_EXERCISE INSTRUCTIONS_
Copy exactly the lines of the material below, starting with the first and including the line that holds "find . -perm -g=r".

_MATERIAL FOR THIS TASK_
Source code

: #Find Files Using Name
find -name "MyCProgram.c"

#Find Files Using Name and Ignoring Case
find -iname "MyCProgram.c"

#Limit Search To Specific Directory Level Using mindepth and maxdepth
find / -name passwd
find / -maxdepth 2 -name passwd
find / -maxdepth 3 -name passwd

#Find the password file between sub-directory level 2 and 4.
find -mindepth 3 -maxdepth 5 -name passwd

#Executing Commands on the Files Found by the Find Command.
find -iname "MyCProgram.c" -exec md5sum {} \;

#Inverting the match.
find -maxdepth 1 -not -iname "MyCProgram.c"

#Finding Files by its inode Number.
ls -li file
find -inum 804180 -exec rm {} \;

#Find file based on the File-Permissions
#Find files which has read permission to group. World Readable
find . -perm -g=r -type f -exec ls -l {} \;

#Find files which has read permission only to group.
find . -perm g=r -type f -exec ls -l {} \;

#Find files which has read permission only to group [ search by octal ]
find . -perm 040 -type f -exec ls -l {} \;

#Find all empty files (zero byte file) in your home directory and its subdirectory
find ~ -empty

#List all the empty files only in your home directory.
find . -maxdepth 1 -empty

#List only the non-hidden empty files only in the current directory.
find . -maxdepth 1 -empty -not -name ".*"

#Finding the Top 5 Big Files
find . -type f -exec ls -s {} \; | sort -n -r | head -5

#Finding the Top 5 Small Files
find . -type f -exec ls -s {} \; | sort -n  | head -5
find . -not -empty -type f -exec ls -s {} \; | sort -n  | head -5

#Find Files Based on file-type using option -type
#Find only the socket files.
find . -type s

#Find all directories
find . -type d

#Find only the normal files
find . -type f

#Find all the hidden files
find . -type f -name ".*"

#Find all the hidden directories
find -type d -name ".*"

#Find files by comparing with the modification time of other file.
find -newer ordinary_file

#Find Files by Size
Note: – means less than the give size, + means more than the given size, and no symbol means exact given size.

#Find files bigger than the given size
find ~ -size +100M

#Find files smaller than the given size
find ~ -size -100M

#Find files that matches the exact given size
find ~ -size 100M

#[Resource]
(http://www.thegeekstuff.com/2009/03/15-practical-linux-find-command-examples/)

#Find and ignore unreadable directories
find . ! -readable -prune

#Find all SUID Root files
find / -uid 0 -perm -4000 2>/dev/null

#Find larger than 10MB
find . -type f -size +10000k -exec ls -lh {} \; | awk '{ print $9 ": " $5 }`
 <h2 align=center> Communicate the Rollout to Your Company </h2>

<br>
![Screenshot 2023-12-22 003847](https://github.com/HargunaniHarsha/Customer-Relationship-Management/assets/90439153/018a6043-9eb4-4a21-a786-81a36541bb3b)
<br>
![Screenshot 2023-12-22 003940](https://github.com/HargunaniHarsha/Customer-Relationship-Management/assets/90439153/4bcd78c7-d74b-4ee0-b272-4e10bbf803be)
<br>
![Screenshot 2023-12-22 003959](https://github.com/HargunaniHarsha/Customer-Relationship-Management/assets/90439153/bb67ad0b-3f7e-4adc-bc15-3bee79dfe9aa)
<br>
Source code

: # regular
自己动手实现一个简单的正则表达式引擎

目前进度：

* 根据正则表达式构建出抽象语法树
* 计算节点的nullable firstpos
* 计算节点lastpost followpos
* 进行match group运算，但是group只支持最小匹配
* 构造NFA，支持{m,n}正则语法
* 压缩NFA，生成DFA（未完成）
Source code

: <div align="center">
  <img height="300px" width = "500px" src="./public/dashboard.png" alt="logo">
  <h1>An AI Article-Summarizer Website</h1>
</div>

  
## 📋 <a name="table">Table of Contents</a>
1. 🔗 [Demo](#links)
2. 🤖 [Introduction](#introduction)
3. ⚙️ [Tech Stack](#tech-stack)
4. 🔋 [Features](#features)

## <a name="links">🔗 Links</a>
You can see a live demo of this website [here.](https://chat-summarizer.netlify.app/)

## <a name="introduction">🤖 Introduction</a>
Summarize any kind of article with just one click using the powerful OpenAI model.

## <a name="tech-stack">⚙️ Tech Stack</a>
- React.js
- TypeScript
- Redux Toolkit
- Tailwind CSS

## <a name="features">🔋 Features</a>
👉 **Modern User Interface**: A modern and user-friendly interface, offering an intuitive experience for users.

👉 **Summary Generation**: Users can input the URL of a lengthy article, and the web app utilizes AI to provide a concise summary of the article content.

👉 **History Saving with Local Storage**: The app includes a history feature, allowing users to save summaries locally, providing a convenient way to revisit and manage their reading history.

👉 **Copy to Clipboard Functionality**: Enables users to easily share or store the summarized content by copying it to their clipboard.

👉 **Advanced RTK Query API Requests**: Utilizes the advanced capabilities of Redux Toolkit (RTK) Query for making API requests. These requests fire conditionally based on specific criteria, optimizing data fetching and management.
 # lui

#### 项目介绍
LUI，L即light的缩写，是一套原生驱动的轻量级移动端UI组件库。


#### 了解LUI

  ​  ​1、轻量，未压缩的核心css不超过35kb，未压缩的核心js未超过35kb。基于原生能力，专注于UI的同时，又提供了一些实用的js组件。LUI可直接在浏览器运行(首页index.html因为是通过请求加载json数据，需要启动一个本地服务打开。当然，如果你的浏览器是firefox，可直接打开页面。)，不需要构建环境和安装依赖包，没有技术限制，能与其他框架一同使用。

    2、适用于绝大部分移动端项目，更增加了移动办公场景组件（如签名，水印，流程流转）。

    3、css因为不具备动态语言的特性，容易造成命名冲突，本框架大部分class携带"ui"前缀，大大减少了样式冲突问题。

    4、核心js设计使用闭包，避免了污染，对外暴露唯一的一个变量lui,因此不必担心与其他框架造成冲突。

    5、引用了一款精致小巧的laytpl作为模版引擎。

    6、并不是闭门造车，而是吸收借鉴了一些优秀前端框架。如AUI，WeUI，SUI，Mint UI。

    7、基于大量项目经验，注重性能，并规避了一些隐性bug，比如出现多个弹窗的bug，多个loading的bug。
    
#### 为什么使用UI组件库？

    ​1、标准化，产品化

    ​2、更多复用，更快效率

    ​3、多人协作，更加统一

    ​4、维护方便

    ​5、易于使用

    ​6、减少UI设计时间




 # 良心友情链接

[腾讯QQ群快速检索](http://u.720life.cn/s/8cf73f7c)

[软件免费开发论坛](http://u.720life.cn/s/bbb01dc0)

_ANSWER BELOW_
Source code

: #Find Files Using Name
find -name "MyCProgram.c"

#Find Files Using Name and Ignoring Case
find -iname "MyCProgram.c"

#Limit Search To Specific Directory Level Using mindepth and maxdepth
find / -name passwd
find / -maxdepth 2 -name passwd
find / -maxdepth 3 -name passwd

#Find the password file between sub-directory level 2 and 4.
find -mindepth 3 -maxdepth 5 -name passwd

#Executing Commands on the Files Found by the Find Command.
find -iname "MyCProgram.c" -exec md5sum {} \;

#Inverting the match.
find -maxdepth 1 -not -iname "MyCProgram.c"

#Finding Files by its inode Number.
ls -li file
find -inum 804180 -exec rm {} \;

#Find file based on the File-Permissions
#Find files which has read permission to group. World Readable
find . -perm -g=r -type f -exec ls -l {} \;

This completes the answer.